Risco de atraso no contra-ataque: Lula preserva munição contra Flávio
Análise discute se esperar pelo segundo turno pode custar caro à campanha governista

O programa do Noblat avaliou os reflexos eleitorais da sessão conflagrada do Supremo Tribunal Federal e a movimentação de Lula para conter os danos políticos à sua campanha.
Diante da investida de Flávio Bolsonaro para colar sua imagem à de Alexandre de Moraes após o pedido de vista de Flávio Dino, o presidente foi a público defender apurações rigorosas sobre a rede de influência de Daniel Vorcaro, cobrou contenção institucional de Edson Fachin para não contaminar a disputa e colocou na mesa o debate sobre uma reforma estrutural no Poder Judiciário.
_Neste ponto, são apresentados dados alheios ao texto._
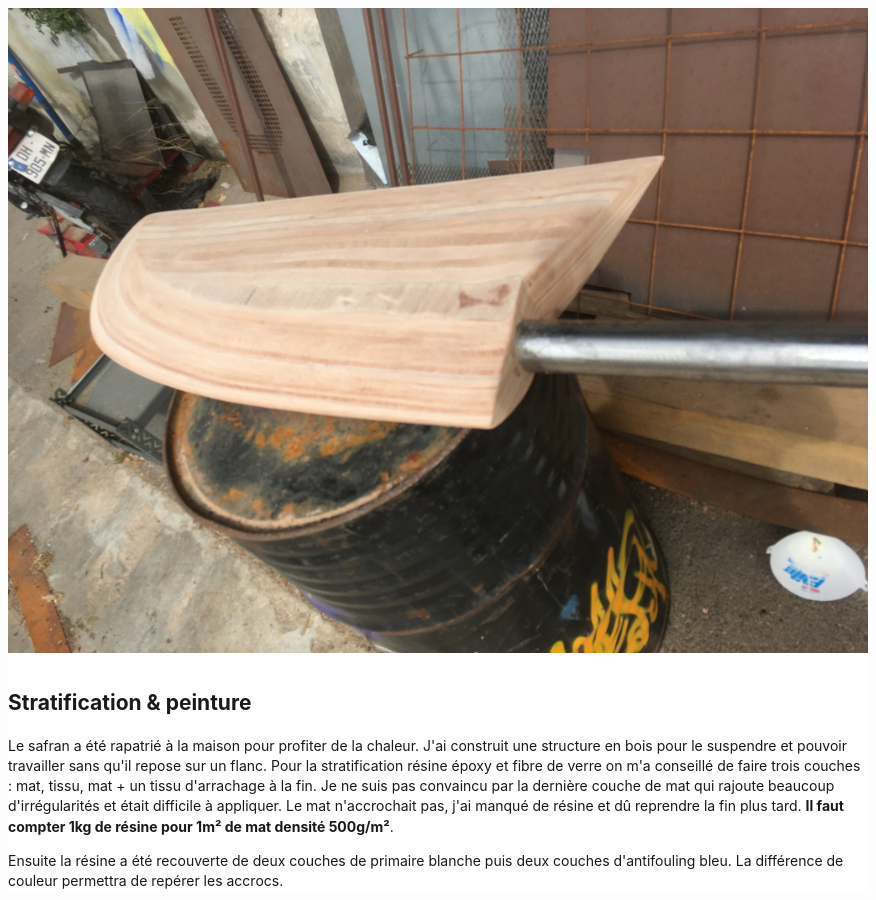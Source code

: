 ![Safran re-shapé](/assets/images/safran/safran-bois-fini-optimized.jpg)

## Stratification & peinture

Le safran a été rapatrié à la maison pour profiter de la chaleur. J'ai construit une structure en bois pour le suspendre et pouvoir travailler sans qu'il repose sur un flanc. Pour la stratification résine époxy et fibre de verre on m'a conseillé de faire trois couches : mat, tissu, mat + un tissu d'arrachage à la fin. Je ne suis pas convaincu par la dernière couche de mat qui rajoute beaucoup d'irrégularités et était difficile à appliquer. Le mat n'accrochait pas, j'ai manqué de résine et dû reprendre la fin plus tard. **Il faut compter 1kg de résine pour 1m² de mat densité 500g/m²**.

Ensuite la résine a été recouverte de deux couches de primaire blanche puis deux couches d'antifouling bleu. La différence de couleur permettra de repérer les accrocs.
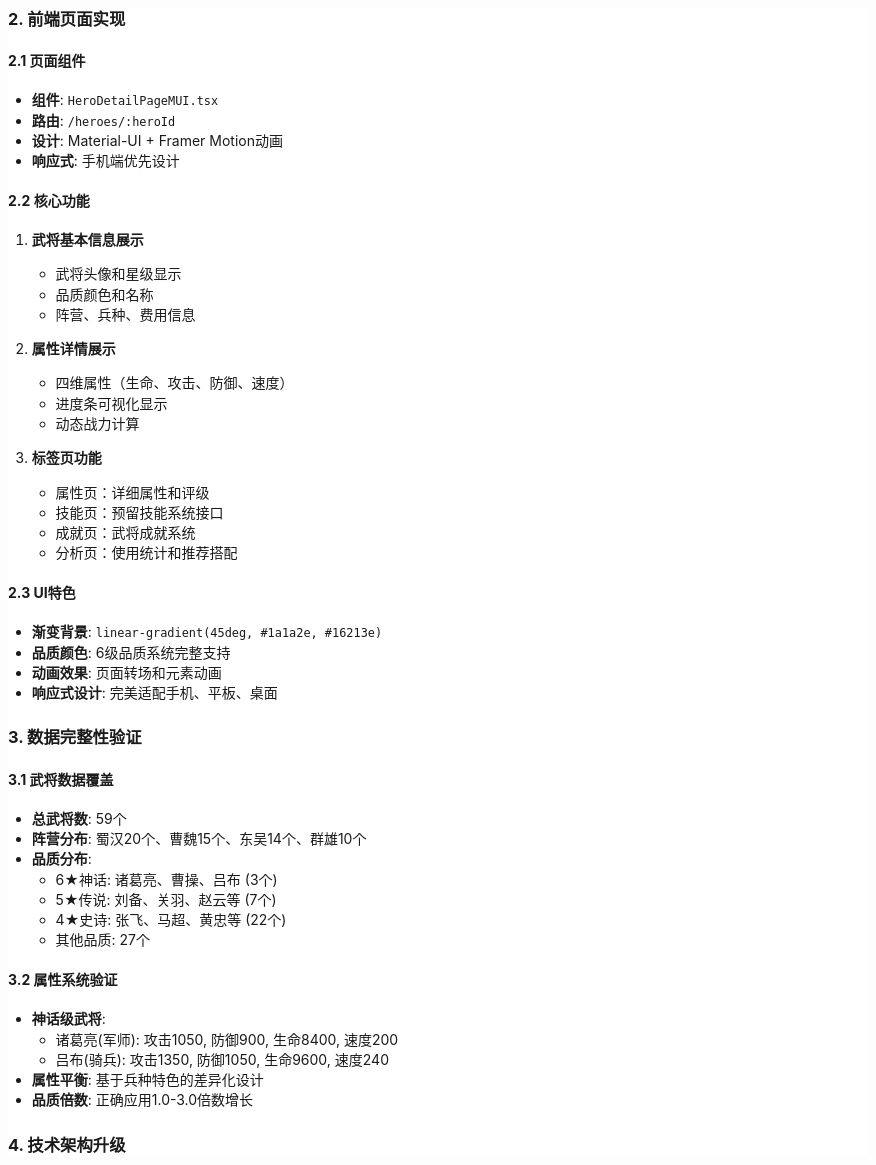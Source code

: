 ### 2. 前端页面实现

#### 2.1 页面组件
- **组件**: `HeroDetailPageMUI.tsx`
- **路由**: `/heroes/:heroId`
- **设计**: Material-UI + Framer Motion动画
- **响应式**: 手机端优先设计

#### 2.2 核心功能
1. **武将基本信息展示**
   - 武将头像和星级显示
   - 品质颜色和名称
   - 阵营、兵种、费用信息

2. **属性详情展示**
   - 四维属性（生命、攻击、防御、速度）
   - 进度条可视化显示
   - 动态战力计算

3. **标签页功能**
   - 属性页：详细属性和评级
   - 技能页：预留技能系统接口
   - 成就页：武将成就系统
   - 分析页：使用统计和推荐搭配

#### 2.3 UI特色
- **渐变背景**: `linear-gradient(45deg, #1a1a2e, #16213e)`
- **品质颜色**: 6级品质系统完整支持
- **动画效果**: 页面转场和元素动画
- **响应式设计**: 完美适配手机、平板、桌面

### 3. 数据完整性验证

#### 3.1 武将数据覆盖
- **总武将数**: 59个
- **阵营分布**: 蜀汉20个、曹魏15个、东吴14个、群雄10个
- **品质分布**: 
  - 6★神话: 诸葛亮、曹操、吕布 (3个)
  - 5★传说: 刘备、关羽、赵云等 (7个)  
  - 4★史诗: 张飞、马超、黄忠等 (22个)
  - 其他品质: 27个

#### 3.2 属性系统验证
- **神话级武将**: 
  - 诸葛亮(军师): 攻击1050, 防御900, 生命8400, 速度200
  - 吕布(骑兵): 攻击1350, 防御1050, 生命9600, 速度240
- **属性平衡**: 基于兵种特色的差异化设计
- **品质倍数**: 正确应用1.0-3.0倍数增长

### 4. 技术架构升级
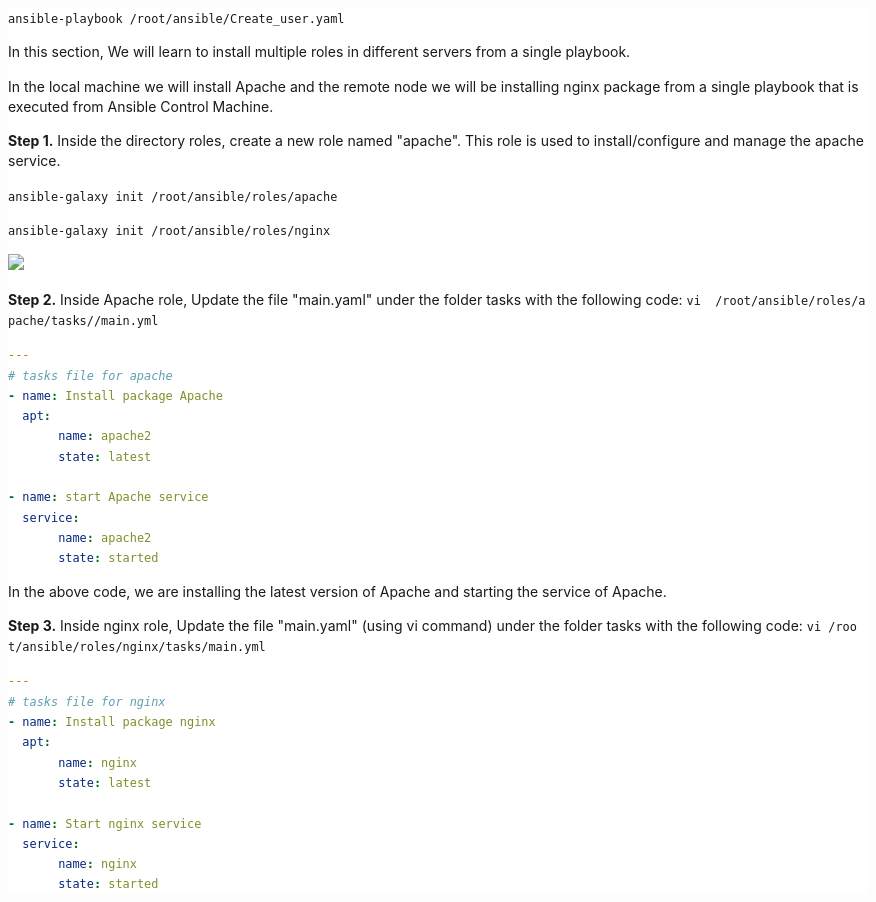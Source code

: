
 ```ansible-playbook /root/ansible/Create_user.yaml```

In this section, We will learn to install multiple roles in different servers from a single playbook.

In the local machine we will install Apache and the remote node we will be installing nginx package from a single playbook that is executed from Ansible Control Machine.

**Step 1.**  Inside the directory roles, create a new role named "apache". This role is used to install/configure and manage the apache service. 

 ```ansible-galaxy init /root/ansible/roles/apache```

 ```ansible-galaxy init /root/ansible/roles/nginx```

![](https://qloudableassets.blob.core.windows.net/devops/Azure/introduction-to-ansible-playbook/images/22.png?st=2019-09-06T10%3A31%3A31Z&se=2022-09-07T10%3A31%3A00Z&sp=rl&sv=2018-03-28&sr=c&sig=fwljWymO6LKz5xubtKh3mAsK3r858hNP%2Bl6%2FtadP4MM%3D)

**Step 2.** Inside Apache role, Update the file "main.yaml" under the folder tasks with the following code: ```vi  /root/ansible/roles/apache/tasks//main.yml```

```yml
---
# tasks file for apache
- name: Install package Apache
  apt:
       name: apache2
       state: latest

- name: start Apache service
  service:
       name: apache2
       state: started
```

In the above code, we are installing the latest version of Apache and starting the service of Apache. 

**Step 3.** Inside nginx role, Update the file "main.yaml" (using vi command) under the folder tasks with the following code: ```vi /root/ansible/roles/nginx/tasks/main.yml```

```yml
---
# tasks file for nginx
- name: Install package nginx
  apt:
       name: nginx
       state: latest

- name: Start nginx service
  service:
       name: nginx
       state: started
```

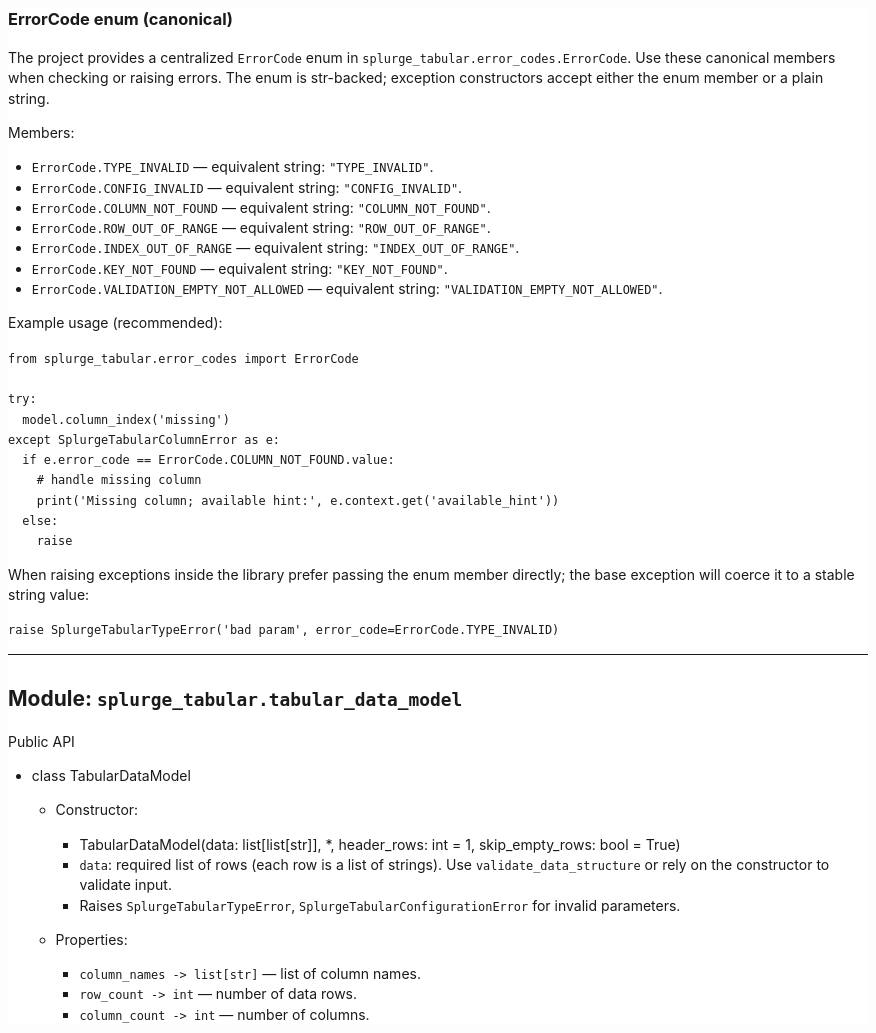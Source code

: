 
### ErrorCode enum (canonical)

The project provides a centralized `ErrorCode` enum in
`splurge_tabular.error_codes.ErrorCode`. Use these canonical members when
checking or raising errors. The enum is str-backed; exception constructors
accept either the enum member or a plain string.

Members:

- `ErrorCode.TYPE_INVALID` — equivalent string: `"TYPE_INVALID"`.
- `ErrorCode.CONFIG_INVALID` — equivalent string: `"CONFIG_INVALID"`.
- `ErrorCode.COLUMN_NOT_FOUND` — equivalent string: `"COLUMN_NOT_FOUND"`.
- `ErrorCode.ROW_OUT_OF_RANGE` — equivalent string: `"ROW_OUT_OF_RANGE"`.
- `ErrorCode.INDEX_OUT_OF_RANGE` — equivalent string: `"INDEX_OUT_OF_RANGE"`.
- `ErrorCode.KEY_NOT_FOUND` — equivalent string: `"KEY_NOT_FOUND"`.
- `ErrorCode.VALIDATION_EMPTY_NOT_ALLOWED` — equivalent string: `"VALIDATION_EMPTY_NOT_ALLOWED"`.

Example usage (recommended):

```
from splurge_tabular.error_codes import ErrorCode

try:
  model.column_index('missing')
except SplurgeTabularColumnError as e:
  if e.error_code == ErrorCode.COLUMN_NOT_FOUND.value:
    # handle missing column
    print('Missing column; available hint:', e.context.get('available_hint'))
  else:
    raise
```

When raising exceptions inside the library prefer passing the enum member
directly; the base exception will coerce it to a stable string value: 

```
raise SplurgeTabularTypeError('bad param', error_code=ErrorCode.TYPE_INVALID)
```


---

## Module: `splurge_tabular.tabular_data_model`

Public API

- class TabularDataModel
  - Constructor:
    - TabularDataModel(data: list[list[str]], *, header_rows: int = 1, skip_empty_rows: bool = True)
    - `data`: required list of rows (each row is a list of strings). Use
      `validate_data_structure` or rely on the constructor to validate input.
    - Raises `SplurgeTabularTypeError`, `SplurgeTabularConfigurationError` for
      invalid parameters.

  - Properties:
    - `column_names -> list[str]` — list of column names.
    - `row_count -> int` — number of data rows.
    - `column_count -> int` — number of columns.
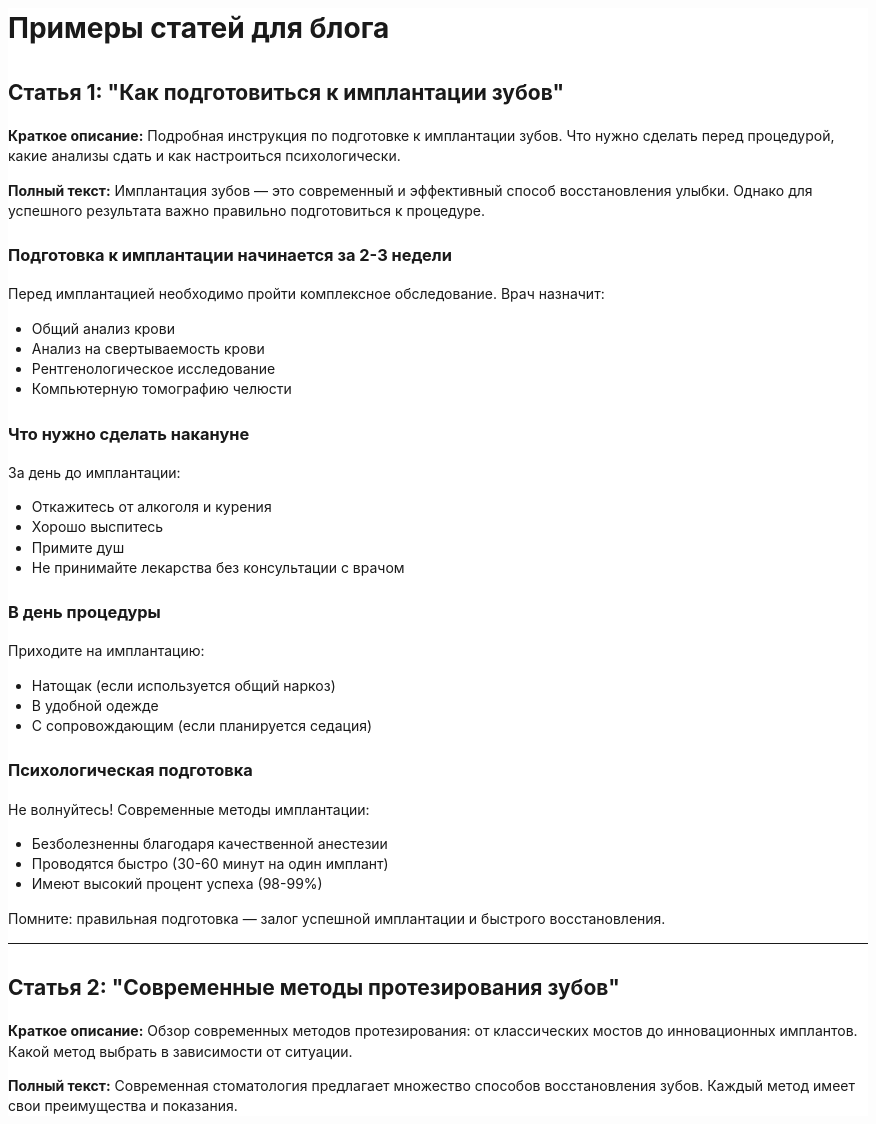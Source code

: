# Примеры статей для блога

## Статья 1: "Как подготовиться к имплантации зубов"

**Краткое описание:** Подробная инструкция по подготовке к имплантации зубов. Что нужно сделать перед процедурой, какие анализы сдать и как настроиться психологически.

**Полный текст:**
Имплантация зубов — это современный и эффективный способ восстановления улыбки. Однако для успешного результата важно правильно подготовиться к процедуре.

### Подготовка к имплантации начинается за 2-3 недели

Перед имплантацией необходимо пройти комплексное обследование. Врач назначит:
- Общий анализ крови
- Анализ на свертываемость крови
- Рентгенологическое исследование
- Компьютерную томографию челюсти

### Что нужно сделать накануне

За день до имплантации:
- Откажитесь от алкоголя и курения
- Хорошо выспитесь
- Примите душ
- Не принимайте лекарства без консультации с врачом

### В день процедуры

Приходите на имплантацию:
- Натощак (если используется общий наркоз)
- В удобной одежде
- С сопровождающим (если планируется седация)

### Психологическая подготовка

Не волнуйтесь! Современные методы имплантации:
- Безболезненны благодаря качественной анестезии
- Проводятся быстро (30-60 минут на один имплант)
- Имеют высокий процент успеха (98-99%)

Помните: правильная подготовка — залог успешной имплантации и быстрого восстановления.

---

## Статья 2: "Современные методы протезирования зубов"

**Краткое описание:** Обзор современных методов протезирования: от классических мостов до инновационных имплантов. Какой метод выбрать в зависимости от ситуации.

**Полный текст:**
Современная стоматология предлагает множество способов восстановления зубов. Каждый метод имеет свои преимущества и показания.
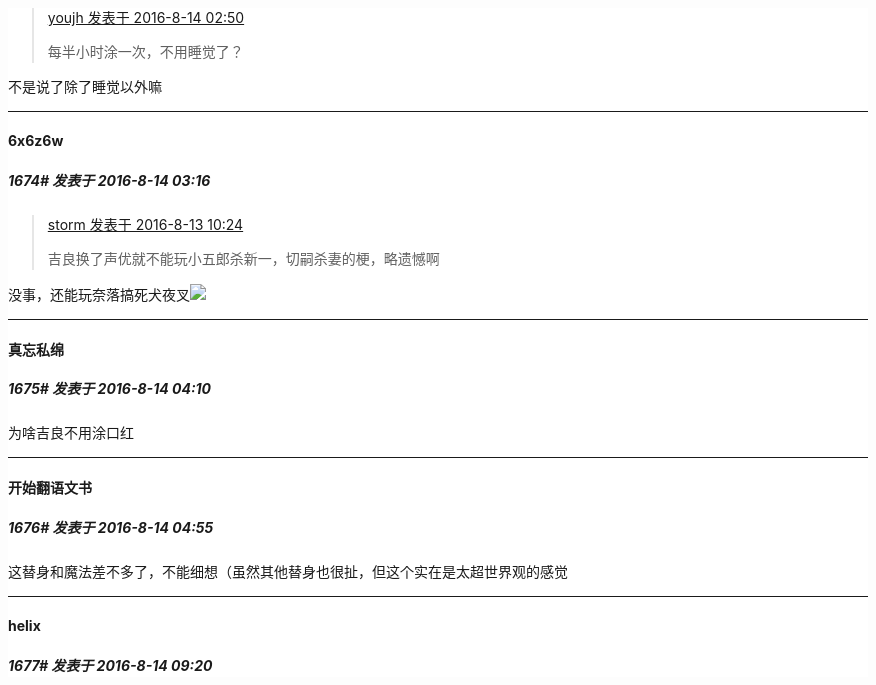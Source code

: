 
<blockquote><a href="httphttps://bbs.saraba1st.com/2b/forum.php?mod=redirect&amp;goto=findpost&amp;pid=33267114&amp;ptid=1243404" target="_blank">youjh 发表于 2016-8-14 02:50</a>

每半小时涂一次，不用睡觉了？</blockquote>
不是说了除了睡觉以外嘛







-----

####  6x6z6w  
##### 1674#       发表于 2016-8-14 03:16



<blockquote><a href="httphttps://bbs.saraba1st.com/2b/forum.php?mod=redirect&amp;goto=findpost&amp;pid=33259566&amp;ptid=1243404" target="_blank">storm 发表于 2016-8-13 10:24</a>

吉良换了声优就不能玩小五郎杀新一，切嗣杀妻的梗，略遗憾啊</blockquote>
没事，还能玩奈落搞死犬夜叉<img src="https://static.saraba1st.com/image/smiley/face/161.jpg" referrerpolicy="no-referrer">







-----

####  真忘私绵  
##### 1675#       发表于 2016-8-14 04:10




为啥吉良不用涂口红







-----

####  开始翻语文书  
##### 1676#       发表于 2016-8-14 04:55




这替身和魔法差不多了，不能细想（虽然其他替身也很扯，但这个实在是太超世界观的感觉







-----

####  helix  
##### 1677#       发表于 2016-8-14 09:20
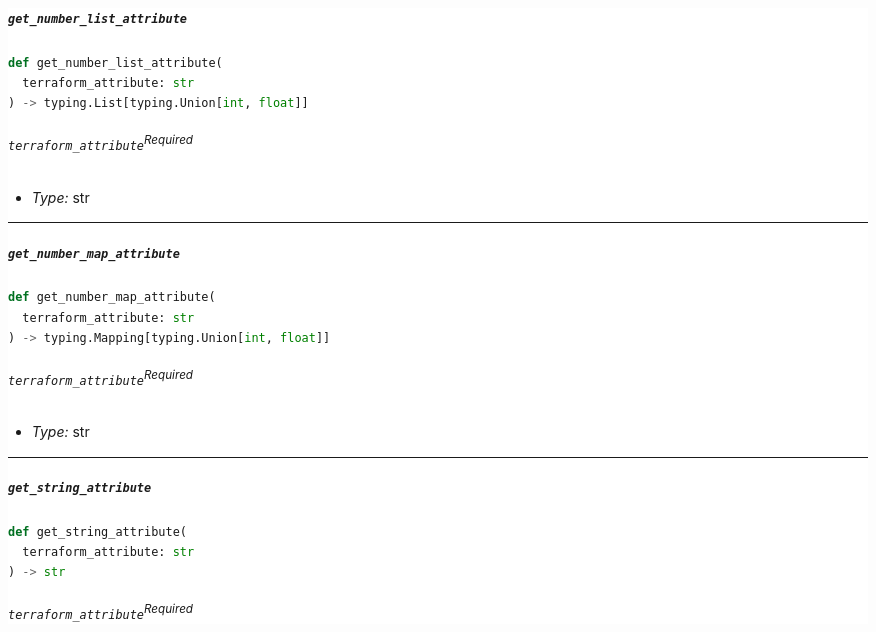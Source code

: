 ##### `get_number_list_attribute` <a name="get_number_list_attribute" id="rhizo-co-terraform-provider-oci.dataOciObjectstorageBucketSummaries.DataOciObjectstorageBucketSummariesBucketSummariesOutputReference.getNumberListAttribute"></a>

```python
def get_number_list_attribute(
  terraform_attribute: str
) -> typing.List[typing.Union[int, float]]
```

###### `terraform_attribute`<sup>Required</sup> <a name="terraform_attribute" id="rhizo-co-terraform-provider-oci.dataOciObjectstorageBucketSummaries.DataOciObjectstorageBucketSummariesBucketSummariesOutputReference.getNumberListAttribute.parameter.terraformAttribute"></a>

- *Type:* str

---

##### `get_number_map_attribute` <a name="get_number_map_attribute" id="rhizo-co-terraform-provider-oci.dataOciObjectstorageBucketSummaries.DataOciObjectstorageBucketSummariesBucketSummariesOutputReference.getNumberMapAttribute"></a>

```python
def get_number_map_attribute(
  terraform_attribute: str
) -> typing.Mapping[typing.Union[int, float]]
```

###### `terraform_attribute`<sup>Required</sup> <a name="terraform_attribute" id="rhizo-co-terraform-provider-oci.dataOciObjectstorageBucketSummaries.DataOciObjectstorageBucketSummariesBucketSummariesOutputReference.getNumberMapAttribute.parameter.terraformAttribute"></a>

- *Type:* str

---

##### `get_string_attribute` <a name="get_string_attribute" id="rhizo-co-terraform-provider-oci.dataOciObjectstorageBucketSummaries.DataOciObjectstorageBucketSummariesBucketSummariesOutputReference.getStringAttribute"></a>

```python
def get_string_attribute(
  terraform_attribute: str
) -> str
```

###### `terraform_attribute`<sup>Required</sup> <a name="terraform_attribute" id="rhizo-co-terraform-provider-oci.dataOciObjectstorageBucketSummaries.DataOciObjectstorageBucketSummariesBucketSummariesOutputReference.getStringAttribute.parameter.terraformAttribute"></a>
Na análise de Ricardo Noblat, a tentativa de empurrar o desfecho do caso para depois do pleito não impediu o desgaste: a crise da corte já contaminou o ambiente eleitoral e tem penalizado muito mais o governo federal, sobre o qual recai o peso do presidencialismo.
Com a campanha petista em marcha lenta e deixando de explorar as vulnerabilidades do clã Bolsonaro no caso Master, é de questionar o timing do uso de “munição” contra o adversário.